#### EXERCISE DETAILS:
Of all the lines below, return only those starting with the line holding "example, abstraction type" and going on through the line holding "abstracted program because", exactly as written.

#### RECORDS FOR THE TASK:
+ + + + +
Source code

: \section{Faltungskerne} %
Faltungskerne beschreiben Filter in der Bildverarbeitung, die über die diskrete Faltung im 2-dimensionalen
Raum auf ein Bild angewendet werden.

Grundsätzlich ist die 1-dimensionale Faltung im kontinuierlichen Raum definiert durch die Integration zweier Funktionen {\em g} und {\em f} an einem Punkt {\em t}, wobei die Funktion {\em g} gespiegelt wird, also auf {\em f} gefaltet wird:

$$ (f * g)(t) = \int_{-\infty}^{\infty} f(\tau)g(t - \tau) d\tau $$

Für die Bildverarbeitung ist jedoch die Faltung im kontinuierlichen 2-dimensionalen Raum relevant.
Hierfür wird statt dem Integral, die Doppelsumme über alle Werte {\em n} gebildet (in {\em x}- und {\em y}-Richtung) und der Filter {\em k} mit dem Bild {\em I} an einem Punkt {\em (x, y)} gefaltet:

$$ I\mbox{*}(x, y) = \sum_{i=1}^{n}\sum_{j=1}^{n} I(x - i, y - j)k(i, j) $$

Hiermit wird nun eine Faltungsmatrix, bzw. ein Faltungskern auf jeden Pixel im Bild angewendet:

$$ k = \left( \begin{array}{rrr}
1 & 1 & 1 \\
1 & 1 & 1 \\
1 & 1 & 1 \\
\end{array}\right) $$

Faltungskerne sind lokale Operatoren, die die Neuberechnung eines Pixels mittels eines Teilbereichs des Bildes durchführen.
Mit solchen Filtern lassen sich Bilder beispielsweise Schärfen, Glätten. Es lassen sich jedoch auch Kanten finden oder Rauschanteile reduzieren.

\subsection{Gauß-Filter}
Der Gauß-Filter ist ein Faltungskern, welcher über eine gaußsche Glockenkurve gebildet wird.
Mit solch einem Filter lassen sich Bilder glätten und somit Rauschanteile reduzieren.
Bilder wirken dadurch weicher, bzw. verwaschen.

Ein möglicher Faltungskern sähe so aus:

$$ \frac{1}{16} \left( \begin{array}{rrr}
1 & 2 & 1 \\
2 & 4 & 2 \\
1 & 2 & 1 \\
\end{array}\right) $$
+ + + + +
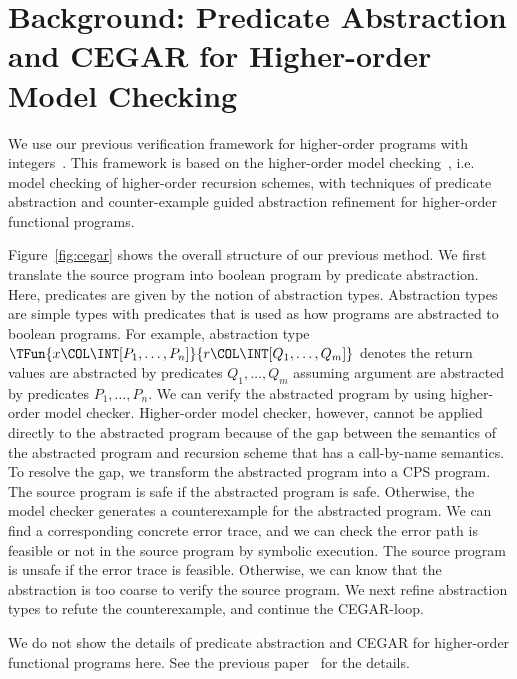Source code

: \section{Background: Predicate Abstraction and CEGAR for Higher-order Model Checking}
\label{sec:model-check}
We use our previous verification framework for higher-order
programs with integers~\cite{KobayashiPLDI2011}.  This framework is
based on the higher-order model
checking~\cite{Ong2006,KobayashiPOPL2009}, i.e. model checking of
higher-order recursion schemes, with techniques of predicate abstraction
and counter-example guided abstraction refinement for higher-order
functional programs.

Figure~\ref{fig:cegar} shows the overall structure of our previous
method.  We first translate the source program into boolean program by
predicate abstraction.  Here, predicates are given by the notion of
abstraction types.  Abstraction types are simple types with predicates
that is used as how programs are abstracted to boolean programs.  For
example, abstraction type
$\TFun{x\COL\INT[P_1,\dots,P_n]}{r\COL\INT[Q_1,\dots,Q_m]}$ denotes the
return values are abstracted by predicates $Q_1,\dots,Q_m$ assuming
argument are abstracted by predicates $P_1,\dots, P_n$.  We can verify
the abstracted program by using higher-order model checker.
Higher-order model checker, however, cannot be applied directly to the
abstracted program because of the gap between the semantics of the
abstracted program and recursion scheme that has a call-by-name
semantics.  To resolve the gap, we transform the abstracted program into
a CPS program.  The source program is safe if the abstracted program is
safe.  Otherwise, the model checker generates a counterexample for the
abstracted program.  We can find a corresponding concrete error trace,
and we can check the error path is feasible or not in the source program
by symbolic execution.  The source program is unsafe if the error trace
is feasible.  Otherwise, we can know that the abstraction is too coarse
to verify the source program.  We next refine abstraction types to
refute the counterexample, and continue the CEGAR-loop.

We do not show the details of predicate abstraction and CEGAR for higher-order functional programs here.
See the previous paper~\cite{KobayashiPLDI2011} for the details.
+ + + + +
#### ANSWER BOX:
example, abstraction type
$\TFun{x\COL\INT[P_1,\dots,P_n]}{r\COL\INT[Q_1,\dots,Q_m]}$ denotes the
return values are abstracted by predicates $Q_1,\dots,Q_m$ assuming
argument are abstracted by predicates $P_1,\dots, P_n$.  We can verify
the abstracted program by using higher-order model checker.
Higher-order model checker, however, cannot be applied directly to the
abstracted program because of the gap between the semantics of the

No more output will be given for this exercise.